Respondent next excepts to the finding that the films and pictures are obscene. Having viewed all six of the films and the six packages of black and white pictures, I concur in the finding of the Hearing Examiner. The respondent in this case was, in the language of Chief Justice Warren in his concurring opinion in Roth v. U.S., supra, "plainly engaged in the commercial exploitation of the morbid and shameful craving for materials with prurient affect." The film featured naked young women with close-up shots of breasts, buttocks and pubic areas. There is an appeal to pruriency when judged by the contemporary community standards of the nation. The exception is disallowed.

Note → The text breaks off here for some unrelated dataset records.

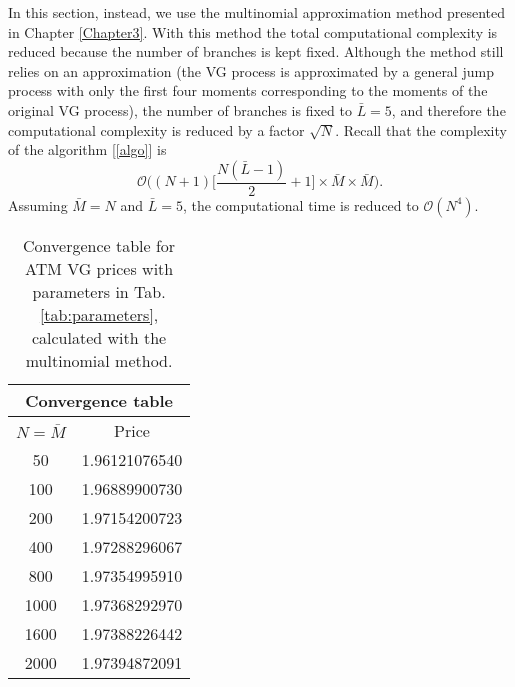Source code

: In this section, instead, we use the multinomial approximation method presented in Chapter \ref{Chapter3}.%
With this method the total computational complexity is reduced because the number of branches is kept fixed.
Although the method still relies on an approximation (the VG process is approximated by a general jump process with only the first four moments corresponding to the moments of the 
original VG process),
the number of branches is fixed to $\bar L = 5$, and therefore the computational complexity is reduced by a factor $\sqrt{N}$.
Recall that the complexity of the algorithm [\ref{algo}] is 
$$\mathcal{O}\biggl( (N+1)\bigl[\frac{N(\bar L-1)}{2}+1 \bigr] \times \bar M \times \bar M \biggr).$$
Assuming $\bar M = N$ and $\bar L = 5$, the computational time is reduced to $\mathcal{O}(N^4)$. 
\begin{table}[t!]
\centering
 \begin{tabular}{||c|c||}
 \hline
  \multicolumn{2}{|c|}{Convergence table} \\
  \hline
  $N = \bar M$ & Price \\
  \hline
    50 & 1.96121076540 \\
  \hline
    100 & 1.96889900730 \\
  \hline  
    200 &  1.97154200723 \\
  \hline
    400 & 1.97288296067 \\
  \hline   
    800 & 1.97354995910  \\
  \hline
    1000 & 1.97368292970 \\ 
  \hline
    1600 & 1.97388226442  \\
  \hline
    2000 & 1.97394872091  \\  \hline
  \end{tabular}
  \caption{Convergence table for ATM VG prices with parameters in Tab. \ref{tab:parameters}, calculated with the multinomial method.}
  \label{tab:convergence31}
\end{table}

The next exception of the respondent is to the finding that he is giving information as to where, how and from whom obscene matter can be obtained. The circulars introduced into evidence by the respondent and attached to the complaint feature nude females in provocative poses with emphasis upon the breasts, nipples and pubic areas. They consist chiefly of sketches with a few photographs. The sketches feature abnormally large bosoms with detailed pencil drawings of the nipples, (Exhibits B and B(1)). These circulars were mailed as direct mail advertising and I take official notice of the fact that the Post Office Department has received hundreds of letters of complaint from postal patrons who have received these unsolicited circulars addressed to themselves or their children. This is a matter of official record within the Department. It is plain from viewing these circulars that the intent of the respondent is to offer obscenity. The advertising of the respondent standing alone is sufficient to constitute a violation of the statute. U.S. v. Hornick, 229 F.2nd 120 (C.A. 3d); Klaw v. Schaffer, 151 F. Supp. 534, 540; Affirmed 251, F.2d 615 (C.A. 2d) and Glanzman v. Schaffer, 143 F. Supp. 243, 247; Affirmed 252 F.2d 333 (C.A. 2d). The exception is disallowed.

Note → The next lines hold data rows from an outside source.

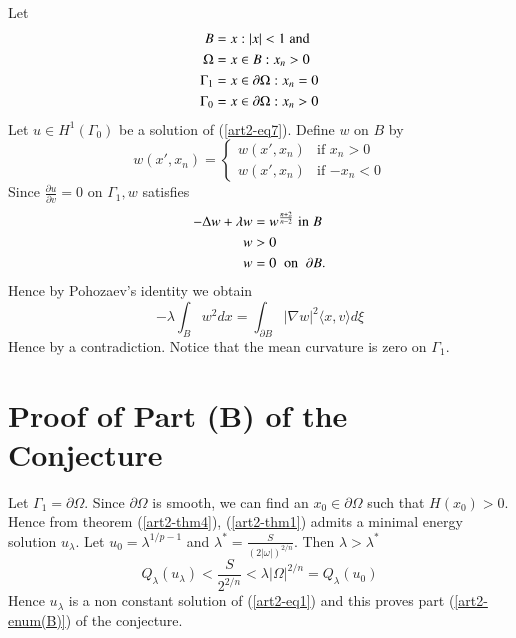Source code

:\begin{sketchoftheproof}
\begin{enumerate}[\rm \bf Step 1.]
\begin{example}
Let  
\begin{align*} 
B &={x : |x| < 1}\; {\rm and}\\
\Omega &= {x \in B : x_{n} > 0}\\
\Gamma_{1} &= {x\in \partial \Omega : x_{n} = 0}\\
\Gamma_{0} &= {x\in \partial \Omega : x_{n} > 0}
\end{align*}
Let $u\in H^{1}(\Gamma_{0})$ be a solution of (\ref{art2-eq7}). Define $w$ on $B$ by
\begin{equation*}
w(x', x_{n}) = 
\begin{cases}
w(x', x_{n}) & \text{if $x_{n} > 0$}\\
w(x', x_{n}) & \text{if $-x_{n}< 0$}
\end{cases}
\end{equation*}
Since $\frac{\partial u}{\partial v} = 0$  on $ \Gamma_{1}, w$ satisfies 
\begin{align*}
-\Delta w + \lambda w &= w^{\frac{n+2}{n-2}}\; {\rm in}\; B\\
w &> 0\\
w &= 0 \;\;\text{on}\;\; \partial B.
\end{align*}
Hence by Pohozaev's identity we obtain
$$
-\lambda \int_{B} w^{2} dx = \int_{\partial B} |\nabla w|^{2} \langle x, v\rangle d\xi 
$$
Hence by a contradiction. Notice that the mean curvature is zero on $\Gamma_{1}$.
\end{example}
\end{enumerate}
\end{sketchoftheproof}

\section*{Proof of Part (B) of the Conjecture}

Let $\Gamma_{1} = \partial\Omega$. Since $\partial\Omega$ is smooth, we can find an $x_{0} \in \partial\Omega$ such that $H(x_{0})> 0$. Hence from theorem (\ref{art2-thm4}), (\ref{art2-thm1}) admits a minimal energy solution $u_{\lambda}$. Let $u_{0} = \lambda^{1/p-1}$ and $\lambda^* = \frac{S}{(2|\omega|)^{2/n}}$. Then  $\lambda > \lambda^*$
$$
Q_{\lambda}(u_{\lambda}) < \dfrac{S}{2^{2/n}}< \lambda|\Omega|^{2/n} = Q_{\lambda}(u_{0})
$$
Hence $u_{\lambda}$ is a non constant solution of (\ref{art2-eq1}) and this proves part (\ref{art2-enum(B)}) of the conjecture.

The next exceptions are based on constitutional questions which are not for the decision of administrative agencies. Engineers Public Service Corp. v. S.E.C., 138 F.2nd 936; Pike and Fisher Administrative Law Section 45(a) 22. The Supreme Court held in U.S. v. Roth, supra, that obscenity is not "utterance within the area of protected speech and press," and that "implicit in the history of the First Amendment is the rejection of obscenity as utterly without redeeming social importance." The exception is disallowed.
The last exception of the respondent is to the failure to provide oral argument on appeal. There is no requirement either by statute or decision that an agency do so. Even under the new proposed Administrative Procedure Code of the American Bar Association, there is no such absolute requirement. Morgan v. U.S., 298 U.S. 468, 481 and Ex parte Bridges, 49 F. Supp. 293, 304 (Reversed on other grounds 326 U.S. B5). The exception is disallowed.
The decision of the Hearing Examiner on the merits is affirmed. An appropriate order will be issued.